[PATCH] mempool.c: Replace io_schedule_timeout with io

All of lore.kernel.org
 help / color / mirror / Atom feed

* [PATCH] mempool.c: Replace io_schedule_timeout with io_schedule
@ 2014-12-18  0:40 Timofey Titovets
  2014-12-18 15:37 ` Mike Snitzer
  0 siblings, 1 reply; 4+ messages in thread
From: Timofey Titovets @ 2014-12-18  0:40 UTC (permalink / raw)
  To: dm-devel; +Cc: nefelim4ag

io_schedule_timeout(5*HZ);
Introduced for avoidance dm bug:
http://linux.derkeiler.com/Mailing-Lists/Kernel/2006-08/msg04869.html
According to description must be replaced with io_schedule()

Can you test it and answer: it produce any regression?

I replace it and recompile kernel, tested it by following script:
---
dev=""
block_dev=zram #loop
if [ "$block_dev" == "loop" ]; then
        f1=$RANDOM
        f2=${f1}_2
        truncate -s 256G ./$f1
        truncate -s 256G ./$f2
        dev="$(losetup -f --show ./$f1) $(losetup -f --show ./$f2)"
        rm ./$f1 ./$f2
else
        modprobe zram num_devices=8
        # needed ~1g free ram for test
        echo 128G > /sys/block/zram7/disksize
        echo 128G > /sys/block/zram6/disksize
        dev="/dev/zram7 /dev/zram6"
fi

md=/dev/md$[$RANDOM%8]
echo "y\n" | mdadm --create $md --chunk=4 --level=1 --raid-devices=2 $(echo $dev)
[ "$block_dev" == "loop" ] && losetup -d $(echo $dev) &

mkfs.xfs -f $md
mount $md /mnt

cat /dev/zero > /mnt/$RANDOM &
cat /dev/zero > /mnt/$RANDOM &
wait
umount -l /mnt
mdadm --stop $md

if [ "$block_dev" == "zram" ]; then
        echo 1 > /sys/block/zram7/reset
        echo 1 > /sys/block/zram6/reset
fi
---

i.e. i can't get this error for fast test with zram and slow test with loop devices

Signed-off-by: Timofey Titovets <nefelim4ag@gmail.com>
---
 mm/mempool.c | 6 +-----
 1 file changed, 1 insertion(+), 5 deletions(-)

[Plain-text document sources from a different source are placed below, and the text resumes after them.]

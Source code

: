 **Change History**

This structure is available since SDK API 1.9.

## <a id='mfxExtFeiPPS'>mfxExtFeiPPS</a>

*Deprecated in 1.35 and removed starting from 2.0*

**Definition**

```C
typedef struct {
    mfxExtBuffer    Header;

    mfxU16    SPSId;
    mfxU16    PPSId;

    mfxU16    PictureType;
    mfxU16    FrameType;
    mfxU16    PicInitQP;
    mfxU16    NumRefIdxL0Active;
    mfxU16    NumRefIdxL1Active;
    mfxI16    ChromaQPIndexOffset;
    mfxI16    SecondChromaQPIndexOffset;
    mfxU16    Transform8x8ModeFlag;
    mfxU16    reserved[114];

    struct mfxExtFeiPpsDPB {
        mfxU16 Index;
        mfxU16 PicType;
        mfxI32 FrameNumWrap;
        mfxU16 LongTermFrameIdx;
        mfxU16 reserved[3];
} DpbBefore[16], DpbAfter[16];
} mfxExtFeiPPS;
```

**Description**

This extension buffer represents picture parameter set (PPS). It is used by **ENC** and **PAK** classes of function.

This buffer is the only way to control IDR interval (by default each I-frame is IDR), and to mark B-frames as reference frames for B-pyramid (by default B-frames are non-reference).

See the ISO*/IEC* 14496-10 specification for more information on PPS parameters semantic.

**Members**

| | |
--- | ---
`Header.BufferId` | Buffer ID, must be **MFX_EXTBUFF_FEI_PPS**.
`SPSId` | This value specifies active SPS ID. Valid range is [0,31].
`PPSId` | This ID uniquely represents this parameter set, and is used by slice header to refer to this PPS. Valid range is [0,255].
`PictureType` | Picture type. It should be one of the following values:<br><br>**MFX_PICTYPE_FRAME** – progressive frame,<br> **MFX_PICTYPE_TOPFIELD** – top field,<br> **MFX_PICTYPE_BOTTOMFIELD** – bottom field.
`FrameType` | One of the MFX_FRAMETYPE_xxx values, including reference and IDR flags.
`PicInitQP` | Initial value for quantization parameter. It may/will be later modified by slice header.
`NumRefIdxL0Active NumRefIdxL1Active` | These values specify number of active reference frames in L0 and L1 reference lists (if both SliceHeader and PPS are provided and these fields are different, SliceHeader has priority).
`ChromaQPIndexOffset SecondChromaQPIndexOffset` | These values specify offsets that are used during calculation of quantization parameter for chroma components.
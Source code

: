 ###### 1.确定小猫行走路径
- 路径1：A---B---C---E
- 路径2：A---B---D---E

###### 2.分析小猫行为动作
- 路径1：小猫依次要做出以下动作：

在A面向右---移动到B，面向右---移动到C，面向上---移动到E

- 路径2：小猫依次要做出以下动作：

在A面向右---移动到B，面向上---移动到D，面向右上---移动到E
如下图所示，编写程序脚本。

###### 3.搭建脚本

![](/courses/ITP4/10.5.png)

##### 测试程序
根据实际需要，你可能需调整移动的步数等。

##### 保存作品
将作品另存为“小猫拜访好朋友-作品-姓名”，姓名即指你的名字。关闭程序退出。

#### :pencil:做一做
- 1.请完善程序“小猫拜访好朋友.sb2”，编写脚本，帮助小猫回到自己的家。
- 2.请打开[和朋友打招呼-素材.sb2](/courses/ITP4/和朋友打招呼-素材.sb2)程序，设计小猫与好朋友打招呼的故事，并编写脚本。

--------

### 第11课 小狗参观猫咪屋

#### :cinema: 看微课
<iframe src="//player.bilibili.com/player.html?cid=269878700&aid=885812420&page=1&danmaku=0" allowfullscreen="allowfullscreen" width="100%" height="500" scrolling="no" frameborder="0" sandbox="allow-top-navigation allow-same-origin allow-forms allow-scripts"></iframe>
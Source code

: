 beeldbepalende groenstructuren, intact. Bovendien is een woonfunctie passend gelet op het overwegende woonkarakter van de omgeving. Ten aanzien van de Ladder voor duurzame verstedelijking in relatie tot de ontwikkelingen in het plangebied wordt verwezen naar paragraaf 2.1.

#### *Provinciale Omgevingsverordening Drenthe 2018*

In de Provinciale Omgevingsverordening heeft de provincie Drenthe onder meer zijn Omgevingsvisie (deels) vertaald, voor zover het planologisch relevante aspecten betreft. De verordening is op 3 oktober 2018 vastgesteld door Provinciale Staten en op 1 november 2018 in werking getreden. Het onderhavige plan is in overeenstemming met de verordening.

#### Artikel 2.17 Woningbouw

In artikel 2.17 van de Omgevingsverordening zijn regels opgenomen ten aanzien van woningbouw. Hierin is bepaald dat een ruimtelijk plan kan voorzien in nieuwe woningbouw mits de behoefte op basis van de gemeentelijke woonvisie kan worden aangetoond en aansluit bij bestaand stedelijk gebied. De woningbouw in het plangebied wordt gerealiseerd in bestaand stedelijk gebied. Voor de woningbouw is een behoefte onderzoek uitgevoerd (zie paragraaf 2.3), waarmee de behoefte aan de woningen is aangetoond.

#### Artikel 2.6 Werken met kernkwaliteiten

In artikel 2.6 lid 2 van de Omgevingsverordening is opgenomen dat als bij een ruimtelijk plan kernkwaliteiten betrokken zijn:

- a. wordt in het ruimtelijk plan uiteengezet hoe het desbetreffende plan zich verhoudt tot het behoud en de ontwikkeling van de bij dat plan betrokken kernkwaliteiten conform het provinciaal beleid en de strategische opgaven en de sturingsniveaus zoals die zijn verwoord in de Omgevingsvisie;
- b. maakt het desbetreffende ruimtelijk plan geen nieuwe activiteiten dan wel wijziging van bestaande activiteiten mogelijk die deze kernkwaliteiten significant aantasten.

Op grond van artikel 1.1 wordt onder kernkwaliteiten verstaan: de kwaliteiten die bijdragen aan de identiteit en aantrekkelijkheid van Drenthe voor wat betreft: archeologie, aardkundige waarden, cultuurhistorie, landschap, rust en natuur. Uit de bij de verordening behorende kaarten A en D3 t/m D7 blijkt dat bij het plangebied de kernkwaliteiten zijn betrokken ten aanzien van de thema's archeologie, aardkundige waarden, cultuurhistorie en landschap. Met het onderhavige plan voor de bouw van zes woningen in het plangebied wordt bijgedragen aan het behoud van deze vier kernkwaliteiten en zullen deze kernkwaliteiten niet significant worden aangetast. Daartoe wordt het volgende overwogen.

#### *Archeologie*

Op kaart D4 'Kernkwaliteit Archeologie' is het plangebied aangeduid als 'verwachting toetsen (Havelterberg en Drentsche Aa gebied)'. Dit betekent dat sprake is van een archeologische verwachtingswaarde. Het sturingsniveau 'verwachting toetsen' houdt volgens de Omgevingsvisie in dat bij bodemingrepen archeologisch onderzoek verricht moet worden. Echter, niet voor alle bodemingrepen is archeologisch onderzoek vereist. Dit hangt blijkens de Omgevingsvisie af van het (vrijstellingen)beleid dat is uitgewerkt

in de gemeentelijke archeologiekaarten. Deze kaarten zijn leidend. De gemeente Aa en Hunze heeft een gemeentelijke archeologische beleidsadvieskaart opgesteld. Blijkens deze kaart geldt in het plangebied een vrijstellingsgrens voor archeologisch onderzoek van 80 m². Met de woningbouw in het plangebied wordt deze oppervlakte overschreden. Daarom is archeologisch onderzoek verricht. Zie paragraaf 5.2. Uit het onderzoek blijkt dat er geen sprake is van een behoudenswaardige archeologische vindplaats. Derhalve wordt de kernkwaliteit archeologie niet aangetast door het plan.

diff --git a/mm/mempool.c b/mm/mempool.c
index e209c98..ae230c9 100644
--- a/mm/mempool.c
+++ b/mm/mempool.c
@@ -253,11 +253,7 @@ repeat_alloc:
 
 	spin_unlock_irqrestore(&pool->lock, flags);
 
-	/*
-	 * FIXME: this should be io_schedule().  The timeout is there as a
-	 * workaround for some DM problems in 2.6.18.
-	 */
-	io_schedule_timeout(5*HZ);
+	io_schedule();
 
 	finish_wait(&pool->wait, &wait);
 	goto repeat_alloc;
-- 
2.1.3

^ permalink raw reply related	[flat|nested] 4+ messages in thread

* Re: mempool.c: Replace io_schedule_timeout with io_schedule
  2014-12-18  0:40 [PATCH] mempool.c: Replace io_schedule_timeout with io_schedule Timofey Titovets
@ 2014-12-18 15:37 ` Mike Snitzer
  2014-12-19 19:53   ` Mike Snitzer
  0 siblings, 1 reply; 4+ messages in thread
From: Mike Snitzer @ 2014-12-18 15:37 UTC (permalink / raw)
  To: Timofey Titovets; +Cc: Tejun Heo, Heinz Mauelshagen, dm-devel

On Wed, Dec 17 2014 at  7:40pm -0500,
Timofey Titovets <nefelim4ag@gmail.com> wrote:

> io_schedule_timeout(5*HZ);
> Introduced for avoidance dm bug:
> http://linux.derkeiler.com/Mailing-Lists/Kernel/2006-08/msg04869.html
> According to description must be replaced with io_schedule()
> 
> Can you test it and answer: it produce any regression?
> 
> I replace it and recompile kernel, tested it by following script:
> ---
> dev=""
> block_dev=zram #loop
> if [ "$block_dev" == "loop" ]; then
>         f1=$RANDOM
>         f2=${f1}_2
>         truncate -s 256G ./$f1
>         truncate -s 256G ./$f2
>         dev="$(losetup -f --show ./$f1) $(losetup -f --show ./$f2)"
>         rm ./$f1 ./$f2
> else
>         modprobe zram num_devices=8
>         # needed ~1g free ram for test
>         echo 128G > /sys/block/zram7/disksize
>         echo 128G > /sys/block/zram6/disksize
>         dev="/dev/zram7 /dev/zram6"
> fi
> 
> md=/dev/md$[$RANDOM%8]
> echo "y\n" | mdadm --create $md --chunk=4 --level=1 --raid-devices=2 $(echo $dev)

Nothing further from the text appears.